The `memory_limit_mb` parameter maps to `GlobalConfig::memory_limit_bytes()`, while `enable_mmap` and `mmap_params` configure the `MMapFileStorage` behavior described earlier.

## Summary

- **Global soft limits**: Zvec defaults to 80% of cgroup memory, queryable via `GlobalConfig::memory_limit_bytes()`.
- **Component quotas**: Index builders enforce hard `memory_quota` caps to prevent runaway allocation during training.
- **Zero-copy I/O**: Memory-mapped storage with optional `memory_warmup` and `memory_locked` minimizes heap usage and latency.
- **Thread control**: `GlobalResource` sizes thread pools based on cgroup CPU limits to prevent oversubscription.
- **Fine-grained accounting**: `Doc::memory_usage()` provides accurate per-document memory estimates for store management.

## Frequently Asked Questions

### How does zvec handle memory limits in Docker containers?

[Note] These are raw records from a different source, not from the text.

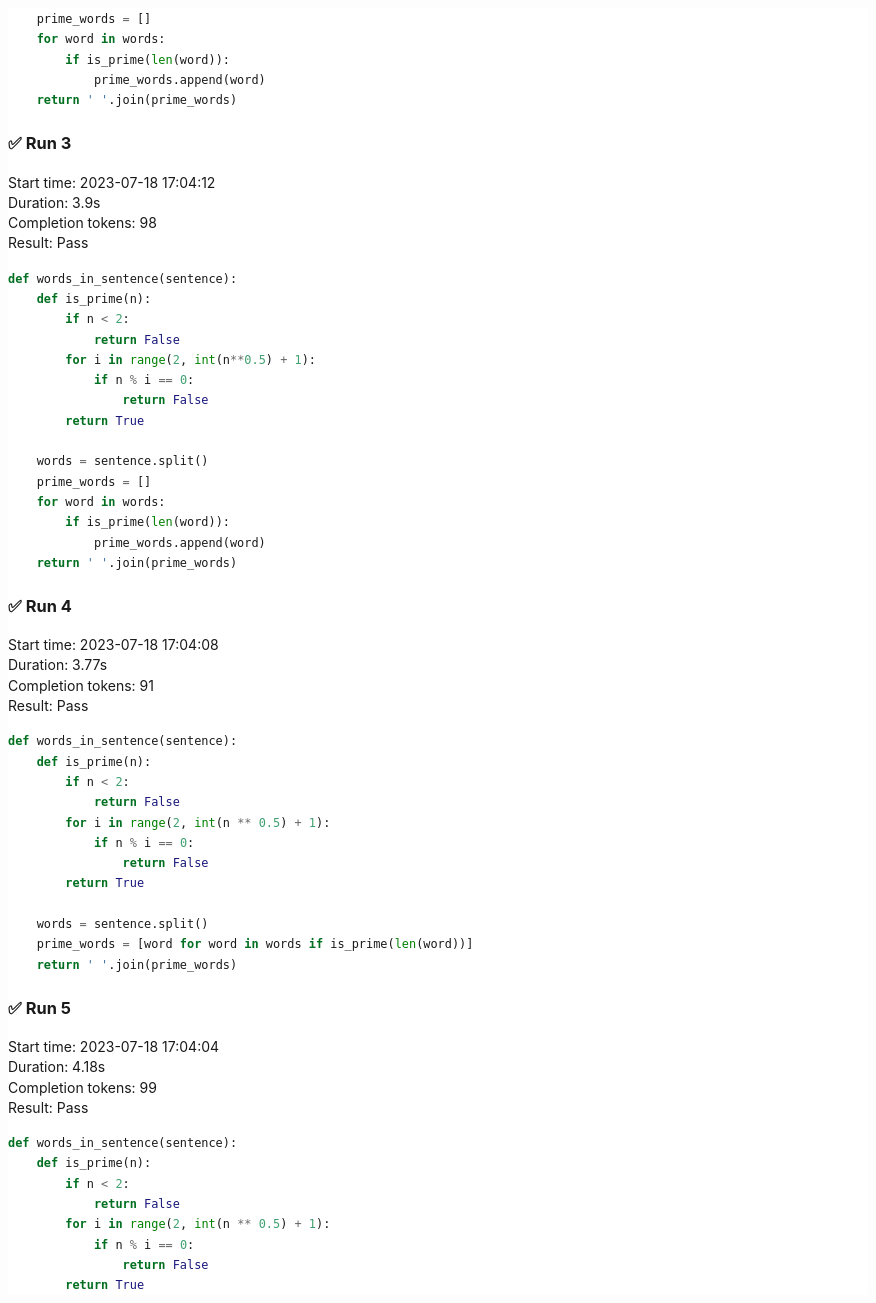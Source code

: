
 ```python
    prime_words = []
    for word in words:
        if is_prime(len(word)):
            prime_words.append(word)
    return ' '.join(prime_words)
```
### ✅ Run 3
Start time: 2023-07-18 17:04:12<br />
Duration: 3.9s<br />
Completion tokens: 98<br />
Result: Pass
```python
def words_in_sentence(sentence):
    def is_prime(n):
        if n < 2:
            return False
        for i in range(2, int(n**0.5) + 1):
            if n % i == 0:
                return False
        return True

    words = sentence.split()
    prime_words = []
    for word in words:
        if is_prime(len(word)):
            prime_words.append(word)
    return ' '.join(prime_words)
```
### ✅ Run 4
Start time: 2023-07-18 17:04:08<br />
Duration: 3.77s<br />
Completion tokens: 91<br />
Result: Pass
```python
def words_in_sentence(sentence):
    def is_prime(n):
        if n < 2:
            return False
        for i in range(2, int(n ** 0.5) + 1):
            if n % i == 0:
                return False
        return True

    words = sentence.split()
    prime_words = [word for word in words if is_prime(len(word))]
    return ' '.join(prime_words)
```
### ✅ Run 5
Start time: 2023-07-18 17:04:04<br />
Duration: 4.18s<br />
Completion tokens: 99<br />
Result: Pass
```python
def words_in_sentence(sentence):
    def is_prime(n):
        if n < 2:
            return False
        for i in range(2, int(n ** 0.5) + 1):
            if n % i == 0:
                return False
        return True

```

Zvec reads the cgroup memory limit from `/sys/fs/cgroup/memory/memory.limit_in_bytes` via `CgroupUtil::getMemoryLimit()` and sets a soft cap at 80% of that value. This prevents the process from being killed by the OOM killer when running in Docker or Kubernetes environments.

### What happens if an index builder exceeds its memory quota?

If an HNSW, IVF, or sparse index builder projects that its allocation will exceed the configured `memory_quota` parameter, it aborts early and returns an error. The builder continuously checks usage via formulas like `node_size() * docs + neighbors_size_ * docs` during construction.

### Can I lock vector data in RAM to prevent swapping?

Yes. When configuring memory-mapped storage via `zvec.init()`, set `mmap_params={"memory_locked": True}`. This invokes `mlock` on the mapped pages via `MMapFileStorage`, keeping the data resident in physical memory and preventing swap-out.

### How does zvec calculate memory usage for individual documents?

Each `Doc` object implements `memory_usage()`, which traverses the variant-based field map and sums the capacity of every stored string, vector, and nested structure. This per-document accounting is used by the buffer-store and memory-forward store to enforce segment-level quotas and prevent unbounded growth.